País não pode perder o bonde do desenvolvimento tecnológico
Por Ana Paula Vescovi
Legenda: Aula de multimídia dos alunos do Liceu de Artes e Ofícios de São Paulo
Agenda de tendências tecnológicas é ainda mais densa do que a de reorganizar economia do país.
Se formos muito titubeantes na reorganização mínima do Estado (reforma da Previdência, tributária, ajuste fiscal, privatizações) —capaz de evitar um colapso na economia—, correremos o risco de perder o bonde do desenvolvimento.
Recentemente, a guerra comercial entre Estados Unidos e China tem sido o tema a gerar mais incertezas nos mercados. Muitos já perceberam não se tratar de uma disputa tradicional no comércio, mas de uma batalha por padrões tecnológicos e hegemonia geopolítica. Trata-se de evento com consequências duradouras e impactantes.
De um lado, as gigantes norte-americanas Apple, Microsoft, Amazon, Google e Facebook; de outro lado, as gigantes chinesas Baidu, Alibaba, Tencent e Huawei.
São companhias maiores do que o PIB da maioria dos países e acumulam volume monumental de informações sobre indivíduos, relacionamentos, comportamentos e padrões de consumo.
Os novos padrões são viáveis em razão da maior capacidade computacional.
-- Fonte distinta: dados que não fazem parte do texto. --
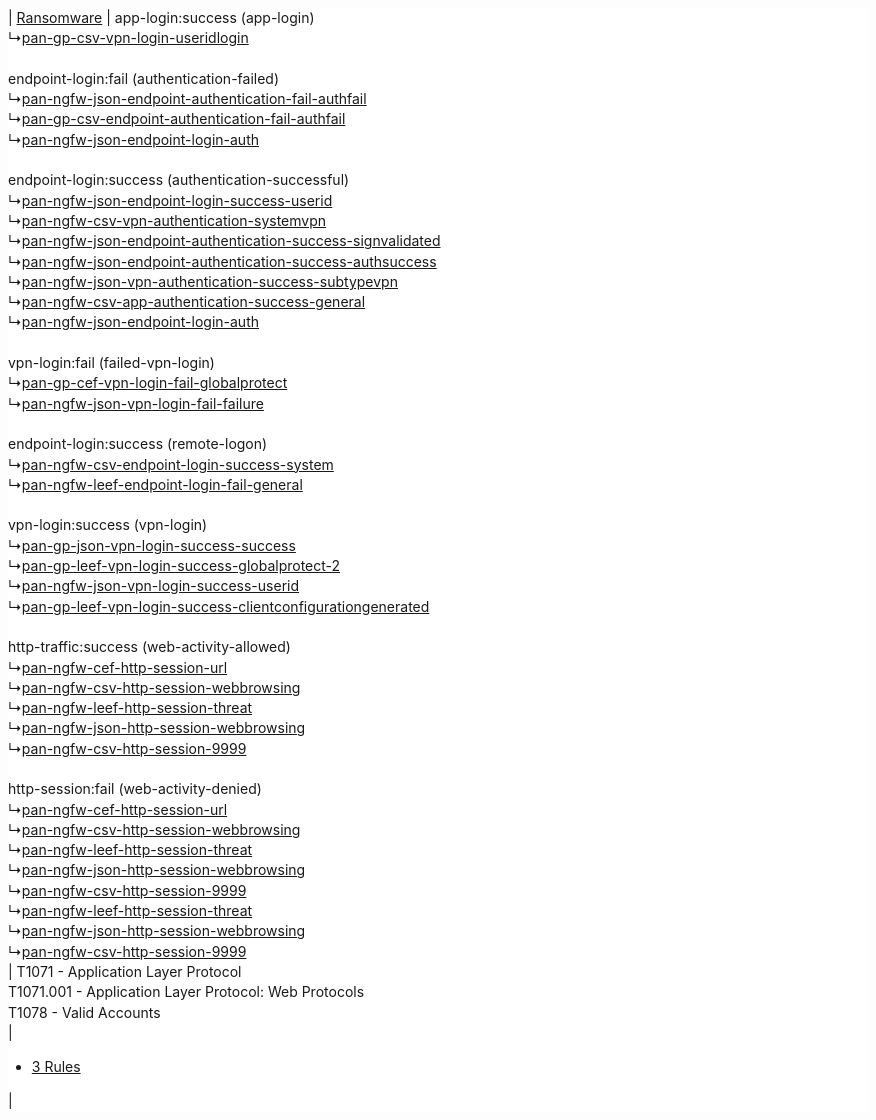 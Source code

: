 |    [Ransomware](../../../UseCases/uc_ransomware.md)    |  app-login:success (app-login)<br> ↳[pan-gp-csv-vpn-login-useridlogin](Ps/pC_pangpcsvvpnloginuseridlogin.md)<br><br> endpoint-login:fail (authentication-failed)<br> ↳[pan-ngfw-json-endpoint-authentication-fail-authfail](Ps/pC_panngfwjsonendpointauthenticationfailauthfail.md)<br> ↳[pan-gp-csv-endpoint-authentication-fail-authfail](Ps/pC_pangpcsvendpointauthenticationfailauthfail.md)<br> ↳[pan-ngfw-json-endpoint-login-auth](Ps/pC_panngfwjsonendpointloginauth.md)<br><br> endpoint-login:success (authentication-successful)<br> ↳[pan-ngfw-json-endpoint-login-success-userid](Ps/pC_panngfwjsonendpointloginsuccessuserid.md)<br> ↳[pan-ngfw-csv-vpn-authentication-systemvpn](Ps/pC_panngfwcsvvpnauthenticationsystemvpn.md)<br> ↳[pan-ngfw-json-endpoint-authentication-success-signvalidated](Ps/pC_panngfwjsonendpointauthenticationsuccesssignvalidated.md)<br> ↳[pan-ngfw-json-endpoint-authentication-success-authsuccess](Ps/pC_panngfwjsonendpointauthenticationsuccessauthsuccess.md)<br> ↳[pan-ngfw-json-vpn-authentication-success-subtypevpn](Ps/pC_panngfwjsonvpnauthenticationsuccesssubtypevpn.md)<br> ↳[pan-ngfw-csv-app-authentication-success-general](Ps/pC_panngfwcsvappauthenticationsuccessgeneral.md)<br> ↳[pan-ngfw-json-endpoint-login-auth](Ps/pC_panngfwjsonendpointloginauth.md)<br><br> vpn-login:fail (failed-vpn-login)<br> ↳[pan-gp-cef-vpn-login-fail-globalprotect](Ps/pC_pangpcefvpnloginfailglobalprotect.md)<br> ↳[pan-ngfw-json-vpn-login-fail-failure](Ps/pC_panngfwjsonvpnloginfailfailure.md)<br><br> endpoint-login:success (remote-logon)<br> ↳[pan-ngfw-csv-endpoint-login-success-system](Ps/pC_panngfwcsvendpointloginsuccesssystem.md)<br> ↳[pan-ngfw-leef-endpoint-login-fail-general](Ps/pC_panngfwleefendpointloginfailgeneral.md)<br><br> vpn-login:success (vpn-login)<br> ↳[pan-gp-json-vpn-login-success-success](Ps/pC_pangpjsonvpnloginsuccesssuccess.md)<br> ↳[pan-gp-leef-vpn-login-success-globalprotect-2](Ps/pC_pangpleefvpnloginsuccessglobalprotect2.md)<br> ↳[pan-ngfw-json-vpn-login-success-userid](Ps/pC_panngfwjsonvpnloginsuccessuserid.md)<br> ↳[pan-gp-leef-vpn-login-success-clientconfigurationgenerated](Ps/pC_pangpleefvpnloginsuccessclientconfigurationgenerated.md)<br><br> http-traffic:success (web-activity-allowed)<br> ↳[pan-ngfw-cef-http-session-url](Ps/pC_panngfwcefhttpsessionurl.md)<br> ↳[pan-ngfw-csv-http-session-webbrowsing](Ps/pC_panngfwcsvhttpsessionwebbrowsing.md)<br> ↳[pan-ngfw-leef-http-session-threat](Ps/pC_panngfwleefhttpsessionthreat.md)<br> ↳[pan-ngfw-json-http-session-webbrowsing](Ps/pC_panngfwjsonhttpsessionwebbrowsing.md)<br> ↳[pan-ngfw-csv-http-session-9999](Ps/pC_panngfwcsvhttpsession9999.md)<br><br> http-session:fail (web-activity-denied)<br> ↳[pan-ngfw-cef-http-session-url](Ps/pC_panngfwcefhttpsessionurl.md)<br> ↳[pan-ngfw-csv-http-session-webbrowsing](Ps/pC_panngfwcsvhttpsessionwebbrowsing.md)<br> ↳[pan-ngfw-leef-http-session-threat](Ps/pC_panngfwleefhttpsessionthreat.md)<br> ↳[pan-ngfw-json-http-session-webbrowsing](Ps/pC_panngfwjsonhttpsessionwebbrowsing.md)<br> ↳[pan-ngfw-csv-http-session-9999](Ps/pC_panngfwcsvhttpsession9999.md)<br> ↳[pan-ngfw-leef-http-session-threat](Ps/pC_panngfwleefhttpsessionthreat.md)<br> ↳[pan-ngfw-json-http-session-webbrowsing](Ps/pC_panngfwjsonhttpsessionwebbrowsing.md)<br> ↳[pan-ngfw-csv-http-session-9999](Ps/pC_panngfwcsvhttpsession9999.md)<br>    | T1071 - Application Layer Protocol<br>T1071.001 - Application Layer Protocol: Web Protocols<br>T1078 - Valid Accounts<br>    | [<ul><li>3 Rules</li></ul>](RM/r_m_palo_alto_networks_palo_alto_ngfw_Ransomware.md)    |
Atualmente, o processamento gráfico alcança 80 vezes mais velocidade que as versões existentes há apenas cinco anos; e as soluções compartilhadas de nuvem permitem armazenamento mais barato e eficiente, com custo marginal cada vez mais baixo.
Aos poucos, as tecnologias digitais irão se espalhar, aprofundar e mudar o funcionamento de tudo. Temos a inteligência artificial e a ciência de dados; a conectividade, o matching e a segurança cibernética por meio de plataformas da internet; robótica e veículos autônomos; internet das coisas, que poderá levar os processos industriais à fronteira da eficiência; realidade virtual; fabricação digital com as impressoras 3D; novos materiais e biotecnologia; energias renováveis.
Novos padrões tecnológicos têm levado à acelerada digitalização do comércio e à substituição dos canais tradicionais de comunicação. Baseiam-se na combinação entre informação, tecnologia e logística para levar até os consumidores bens e serviços customizados.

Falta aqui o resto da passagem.